Return verbatim every line from the first line of the data below to the line that contains "Note that in", inclusive, and no further.

• [Given information]:
=== Section Start ===
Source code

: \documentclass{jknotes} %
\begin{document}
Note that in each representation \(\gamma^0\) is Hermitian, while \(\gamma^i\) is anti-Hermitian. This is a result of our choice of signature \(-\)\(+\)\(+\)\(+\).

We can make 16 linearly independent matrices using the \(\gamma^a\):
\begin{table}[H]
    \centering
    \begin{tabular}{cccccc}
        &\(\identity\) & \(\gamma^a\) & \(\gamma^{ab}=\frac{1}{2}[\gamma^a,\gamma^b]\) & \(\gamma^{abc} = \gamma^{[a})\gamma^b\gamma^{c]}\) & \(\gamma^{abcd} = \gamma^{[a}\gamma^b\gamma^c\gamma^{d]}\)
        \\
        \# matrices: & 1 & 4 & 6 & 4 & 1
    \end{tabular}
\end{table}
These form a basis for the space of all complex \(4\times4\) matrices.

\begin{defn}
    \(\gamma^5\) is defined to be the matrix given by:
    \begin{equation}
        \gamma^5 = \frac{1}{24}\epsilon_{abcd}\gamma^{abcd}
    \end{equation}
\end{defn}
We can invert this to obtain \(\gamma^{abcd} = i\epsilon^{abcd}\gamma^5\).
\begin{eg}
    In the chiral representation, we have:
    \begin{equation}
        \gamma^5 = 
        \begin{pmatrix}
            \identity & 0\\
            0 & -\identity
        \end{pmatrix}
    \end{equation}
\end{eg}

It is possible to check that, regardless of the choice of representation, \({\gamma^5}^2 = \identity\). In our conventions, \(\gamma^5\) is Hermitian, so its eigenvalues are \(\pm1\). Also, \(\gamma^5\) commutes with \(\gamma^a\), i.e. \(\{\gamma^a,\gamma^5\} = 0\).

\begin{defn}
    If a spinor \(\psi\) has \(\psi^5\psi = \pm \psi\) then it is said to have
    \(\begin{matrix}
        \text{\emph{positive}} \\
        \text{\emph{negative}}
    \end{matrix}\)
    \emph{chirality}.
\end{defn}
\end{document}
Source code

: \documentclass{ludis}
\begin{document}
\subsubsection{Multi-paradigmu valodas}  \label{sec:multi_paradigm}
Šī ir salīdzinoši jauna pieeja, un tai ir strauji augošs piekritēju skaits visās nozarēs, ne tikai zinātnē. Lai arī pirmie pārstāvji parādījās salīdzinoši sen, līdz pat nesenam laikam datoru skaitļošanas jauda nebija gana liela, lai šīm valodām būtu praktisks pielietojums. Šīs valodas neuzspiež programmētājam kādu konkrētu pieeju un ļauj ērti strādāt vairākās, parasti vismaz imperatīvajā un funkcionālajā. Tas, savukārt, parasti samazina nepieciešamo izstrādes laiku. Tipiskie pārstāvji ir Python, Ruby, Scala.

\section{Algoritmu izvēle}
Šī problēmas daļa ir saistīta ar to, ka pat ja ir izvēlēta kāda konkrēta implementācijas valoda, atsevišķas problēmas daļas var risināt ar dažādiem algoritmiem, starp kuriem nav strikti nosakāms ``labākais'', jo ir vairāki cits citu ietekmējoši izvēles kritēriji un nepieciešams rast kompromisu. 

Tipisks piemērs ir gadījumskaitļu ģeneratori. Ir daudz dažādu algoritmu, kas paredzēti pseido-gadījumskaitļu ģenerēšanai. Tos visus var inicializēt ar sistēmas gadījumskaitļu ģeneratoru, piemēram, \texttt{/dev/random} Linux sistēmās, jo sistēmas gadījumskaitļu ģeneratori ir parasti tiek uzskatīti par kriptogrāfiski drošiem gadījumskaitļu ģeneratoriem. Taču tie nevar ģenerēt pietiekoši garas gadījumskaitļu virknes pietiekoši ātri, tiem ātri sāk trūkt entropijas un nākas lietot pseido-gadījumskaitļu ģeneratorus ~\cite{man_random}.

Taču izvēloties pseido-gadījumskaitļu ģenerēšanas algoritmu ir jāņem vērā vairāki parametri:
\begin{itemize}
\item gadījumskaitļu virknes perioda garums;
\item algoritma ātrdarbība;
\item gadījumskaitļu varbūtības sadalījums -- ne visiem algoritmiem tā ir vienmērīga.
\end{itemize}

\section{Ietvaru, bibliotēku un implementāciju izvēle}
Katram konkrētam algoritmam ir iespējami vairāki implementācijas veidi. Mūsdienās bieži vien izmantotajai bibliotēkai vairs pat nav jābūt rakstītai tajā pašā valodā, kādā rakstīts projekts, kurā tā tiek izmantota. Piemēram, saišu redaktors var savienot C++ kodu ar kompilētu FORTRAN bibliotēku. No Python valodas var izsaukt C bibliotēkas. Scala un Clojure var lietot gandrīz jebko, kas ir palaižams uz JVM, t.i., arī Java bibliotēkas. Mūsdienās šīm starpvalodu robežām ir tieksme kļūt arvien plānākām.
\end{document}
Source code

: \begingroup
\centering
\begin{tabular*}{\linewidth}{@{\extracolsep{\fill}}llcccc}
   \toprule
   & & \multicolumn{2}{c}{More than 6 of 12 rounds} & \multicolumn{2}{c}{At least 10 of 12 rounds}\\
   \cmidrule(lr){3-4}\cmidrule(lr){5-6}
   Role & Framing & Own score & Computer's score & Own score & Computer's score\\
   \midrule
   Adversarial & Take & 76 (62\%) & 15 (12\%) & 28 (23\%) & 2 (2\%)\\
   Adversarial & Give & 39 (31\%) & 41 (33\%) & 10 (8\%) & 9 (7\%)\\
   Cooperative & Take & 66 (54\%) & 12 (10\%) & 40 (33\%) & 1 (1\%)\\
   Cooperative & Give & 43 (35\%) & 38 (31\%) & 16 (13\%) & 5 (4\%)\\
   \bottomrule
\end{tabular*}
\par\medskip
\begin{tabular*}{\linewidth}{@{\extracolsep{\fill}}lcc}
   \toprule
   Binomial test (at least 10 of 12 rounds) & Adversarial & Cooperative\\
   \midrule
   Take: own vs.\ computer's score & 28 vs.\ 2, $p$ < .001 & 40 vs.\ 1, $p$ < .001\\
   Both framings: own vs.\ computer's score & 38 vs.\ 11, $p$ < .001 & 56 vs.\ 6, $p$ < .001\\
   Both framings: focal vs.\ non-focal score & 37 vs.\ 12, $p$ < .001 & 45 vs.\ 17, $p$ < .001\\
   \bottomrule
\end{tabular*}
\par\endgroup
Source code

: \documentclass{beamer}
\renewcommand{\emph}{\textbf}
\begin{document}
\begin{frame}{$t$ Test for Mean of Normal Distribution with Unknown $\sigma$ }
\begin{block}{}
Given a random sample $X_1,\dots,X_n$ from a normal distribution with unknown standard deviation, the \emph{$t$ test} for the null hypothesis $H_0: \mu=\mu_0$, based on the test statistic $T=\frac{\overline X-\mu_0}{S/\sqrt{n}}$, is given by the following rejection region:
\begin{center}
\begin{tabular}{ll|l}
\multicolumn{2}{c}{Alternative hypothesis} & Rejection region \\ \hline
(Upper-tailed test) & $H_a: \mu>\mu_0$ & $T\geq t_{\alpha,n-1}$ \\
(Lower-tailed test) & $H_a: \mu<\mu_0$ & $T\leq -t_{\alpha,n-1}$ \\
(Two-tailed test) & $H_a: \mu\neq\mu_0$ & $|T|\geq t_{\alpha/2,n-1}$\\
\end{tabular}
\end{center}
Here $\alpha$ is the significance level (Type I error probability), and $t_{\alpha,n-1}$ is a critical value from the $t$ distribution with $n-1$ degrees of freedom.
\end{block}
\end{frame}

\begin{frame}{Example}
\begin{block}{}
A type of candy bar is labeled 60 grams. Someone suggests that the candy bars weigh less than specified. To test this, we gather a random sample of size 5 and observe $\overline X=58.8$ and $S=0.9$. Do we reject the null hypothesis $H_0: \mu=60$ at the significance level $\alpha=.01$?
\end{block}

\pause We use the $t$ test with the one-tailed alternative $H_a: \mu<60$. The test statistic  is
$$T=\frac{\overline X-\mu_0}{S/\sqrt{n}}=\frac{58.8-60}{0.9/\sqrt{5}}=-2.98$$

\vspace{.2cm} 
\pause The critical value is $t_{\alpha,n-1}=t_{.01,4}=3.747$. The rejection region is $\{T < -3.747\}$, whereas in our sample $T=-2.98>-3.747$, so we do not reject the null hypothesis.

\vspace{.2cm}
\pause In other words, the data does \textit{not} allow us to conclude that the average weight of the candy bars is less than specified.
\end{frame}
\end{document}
=== Section End ===
• [Task solution]:
Source code

: \documentclass{jknotes} %
\begin{document}
Note that in each representation \(\gamma^0\) is Hermitian, while \(\gamma^i\) is anti-Hermitian. This is a result of our choice of signature \(-\)\(+\)\(+\)\(+\).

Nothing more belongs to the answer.